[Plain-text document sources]
....

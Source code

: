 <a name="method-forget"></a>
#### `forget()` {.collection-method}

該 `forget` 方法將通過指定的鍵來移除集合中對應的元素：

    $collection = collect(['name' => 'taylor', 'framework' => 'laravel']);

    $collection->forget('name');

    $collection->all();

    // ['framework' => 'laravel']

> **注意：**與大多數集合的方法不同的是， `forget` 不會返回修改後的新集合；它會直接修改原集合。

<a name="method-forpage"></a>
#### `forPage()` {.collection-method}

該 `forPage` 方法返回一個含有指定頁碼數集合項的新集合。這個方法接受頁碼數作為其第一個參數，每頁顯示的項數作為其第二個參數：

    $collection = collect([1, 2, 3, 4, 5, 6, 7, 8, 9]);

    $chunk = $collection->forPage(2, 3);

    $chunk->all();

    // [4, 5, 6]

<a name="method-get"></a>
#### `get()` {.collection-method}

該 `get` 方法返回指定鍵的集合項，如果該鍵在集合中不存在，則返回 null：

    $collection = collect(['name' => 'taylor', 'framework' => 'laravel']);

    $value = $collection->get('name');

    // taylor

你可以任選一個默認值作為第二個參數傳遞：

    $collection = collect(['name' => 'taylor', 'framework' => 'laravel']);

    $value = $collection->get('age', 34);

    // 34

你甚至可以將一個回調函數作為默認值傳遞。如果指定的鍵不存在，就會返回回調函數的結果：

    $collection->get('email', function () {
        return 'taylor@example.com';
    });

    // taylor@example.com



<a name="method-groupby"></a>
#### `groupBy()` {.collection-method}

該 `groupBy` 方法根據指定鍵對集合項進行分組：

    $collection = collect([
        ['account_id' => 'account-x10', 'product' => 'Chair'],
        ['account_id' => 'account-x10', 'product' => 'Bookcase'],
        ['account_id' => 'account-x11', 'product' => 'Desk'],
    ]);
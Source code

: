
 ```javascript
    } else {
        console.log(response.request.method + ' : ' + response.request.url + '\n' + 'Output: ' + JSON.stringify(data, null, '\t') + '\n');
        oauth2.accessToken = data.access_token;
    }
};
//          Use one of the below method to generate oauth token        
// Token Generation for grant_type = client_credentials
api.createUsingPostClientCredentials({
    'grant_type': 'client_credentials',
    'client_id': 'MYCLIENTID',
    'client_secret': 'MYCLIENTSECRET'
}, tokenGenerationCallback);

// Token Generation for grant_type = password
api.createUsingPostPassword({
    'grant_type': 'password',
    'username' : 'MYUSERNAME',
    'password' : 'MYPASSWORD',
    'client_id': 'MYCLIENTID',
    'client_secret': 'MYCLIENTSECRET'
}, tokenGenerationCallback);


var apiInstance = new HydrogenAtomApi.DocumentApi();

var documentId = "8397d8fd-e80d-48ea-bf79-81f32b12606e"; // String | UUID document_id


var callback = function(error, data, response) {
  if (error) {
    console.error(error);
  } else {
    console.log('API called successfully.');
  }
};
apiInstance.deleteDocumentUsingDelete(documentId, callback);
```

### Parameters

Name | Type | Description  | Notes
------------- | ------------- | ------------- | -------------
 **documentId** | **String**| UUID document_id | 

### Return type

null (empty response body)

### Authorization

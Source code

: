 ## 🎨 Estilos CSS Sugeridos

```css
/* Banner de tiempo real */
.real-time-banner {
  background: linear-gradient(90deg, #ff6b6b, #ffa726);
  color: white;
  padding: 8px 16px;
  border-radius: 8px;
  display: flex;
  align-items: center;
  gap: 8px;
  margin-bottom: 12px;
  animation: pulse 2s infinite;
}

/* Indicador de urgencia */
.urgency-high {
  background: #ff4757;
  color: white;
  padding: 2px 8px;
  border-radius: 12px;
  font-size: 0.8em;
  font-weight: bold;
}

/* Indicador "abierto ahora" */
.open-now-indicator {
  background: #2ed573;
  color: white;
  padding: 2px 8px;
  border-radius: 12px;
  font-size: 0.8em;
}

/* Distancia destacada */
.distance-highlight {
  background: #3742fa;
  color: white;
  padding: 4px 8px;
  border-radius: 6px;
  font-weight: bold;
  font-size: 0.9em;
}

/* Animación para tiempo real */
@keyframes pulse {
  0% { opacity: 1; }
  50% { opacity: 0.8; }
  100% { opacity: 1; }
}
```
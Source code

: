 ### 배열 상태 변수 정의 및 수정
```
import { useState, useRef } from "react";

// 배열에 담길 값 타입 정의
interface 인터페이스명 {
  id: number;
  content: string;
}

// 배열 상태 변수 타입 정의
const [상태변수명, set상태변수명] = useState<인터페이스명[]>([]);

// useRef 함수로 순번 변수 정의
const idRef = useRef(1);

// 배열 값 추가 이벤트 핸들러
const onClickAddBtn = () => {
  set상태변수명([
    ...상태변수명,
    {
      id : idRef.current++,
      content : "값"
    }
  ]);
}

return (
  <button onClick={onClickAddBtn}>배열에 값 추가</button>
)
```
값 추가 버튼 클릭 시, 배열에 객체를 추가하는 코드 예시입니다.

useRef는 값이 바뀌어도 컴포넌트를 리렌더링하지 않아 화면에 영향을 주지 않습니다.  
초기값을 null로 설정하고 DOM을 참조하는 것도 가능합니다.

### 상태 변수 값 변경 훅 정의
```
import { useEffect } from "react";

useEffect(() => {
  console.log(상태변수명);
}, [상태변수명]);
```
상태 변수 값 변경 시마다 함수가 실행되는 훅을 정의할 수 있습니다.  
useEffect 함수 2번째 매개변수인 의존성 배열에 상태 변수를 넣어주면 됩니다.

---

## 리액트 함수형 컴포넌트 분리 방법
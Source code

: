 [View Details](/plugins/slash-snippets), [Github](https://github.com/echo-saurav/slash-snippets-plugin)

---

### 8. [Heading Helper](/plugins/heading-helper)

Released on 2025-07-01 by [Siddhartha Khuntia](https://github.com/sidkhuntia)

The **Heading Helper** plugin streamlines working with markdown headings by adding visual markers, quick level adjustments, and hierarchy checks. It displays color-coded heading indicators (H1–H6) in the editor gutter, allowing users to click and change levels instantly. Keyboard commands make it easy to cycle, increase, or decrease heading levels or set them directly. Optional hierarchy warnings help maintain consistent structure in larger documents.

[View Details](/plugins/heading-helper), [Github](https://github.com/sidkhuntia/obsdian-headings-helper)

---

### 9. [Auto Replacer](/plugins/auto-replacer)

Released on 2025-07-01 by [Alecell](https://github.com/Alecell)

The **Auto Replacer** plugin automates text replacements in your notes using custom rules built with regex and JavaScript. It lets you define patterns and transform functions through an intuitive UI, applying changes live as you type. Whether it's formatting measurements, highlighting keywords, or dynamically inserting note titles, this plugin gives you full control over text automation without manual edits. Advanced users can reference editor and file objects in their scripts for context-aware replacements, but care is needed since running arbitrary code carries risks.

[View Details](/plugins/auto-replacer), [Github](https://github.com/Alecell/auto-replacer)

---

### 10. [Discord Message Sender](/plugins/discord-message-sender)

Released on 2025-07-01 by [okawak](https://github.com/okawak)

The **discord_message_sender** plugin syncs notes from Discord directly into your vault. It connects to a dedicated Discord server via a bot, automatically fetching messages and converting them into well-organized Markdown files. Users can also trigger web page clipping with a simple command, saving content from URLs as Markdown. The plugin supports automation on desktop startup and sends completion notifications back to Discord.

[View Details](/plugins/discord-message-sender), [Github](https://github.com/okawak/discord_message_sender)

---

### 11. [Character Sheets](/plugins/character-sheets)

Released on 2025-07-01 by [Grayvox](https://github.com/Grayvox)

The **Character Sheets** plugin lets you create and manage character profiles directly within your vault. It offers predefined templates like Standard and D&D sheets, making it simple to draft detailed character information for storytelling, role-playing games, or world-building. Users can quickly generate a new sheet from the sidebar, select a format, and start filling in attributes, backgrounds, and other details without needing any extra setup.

....

Only the number is wanted: how many lines in the entries above include the word "Alecell"?

2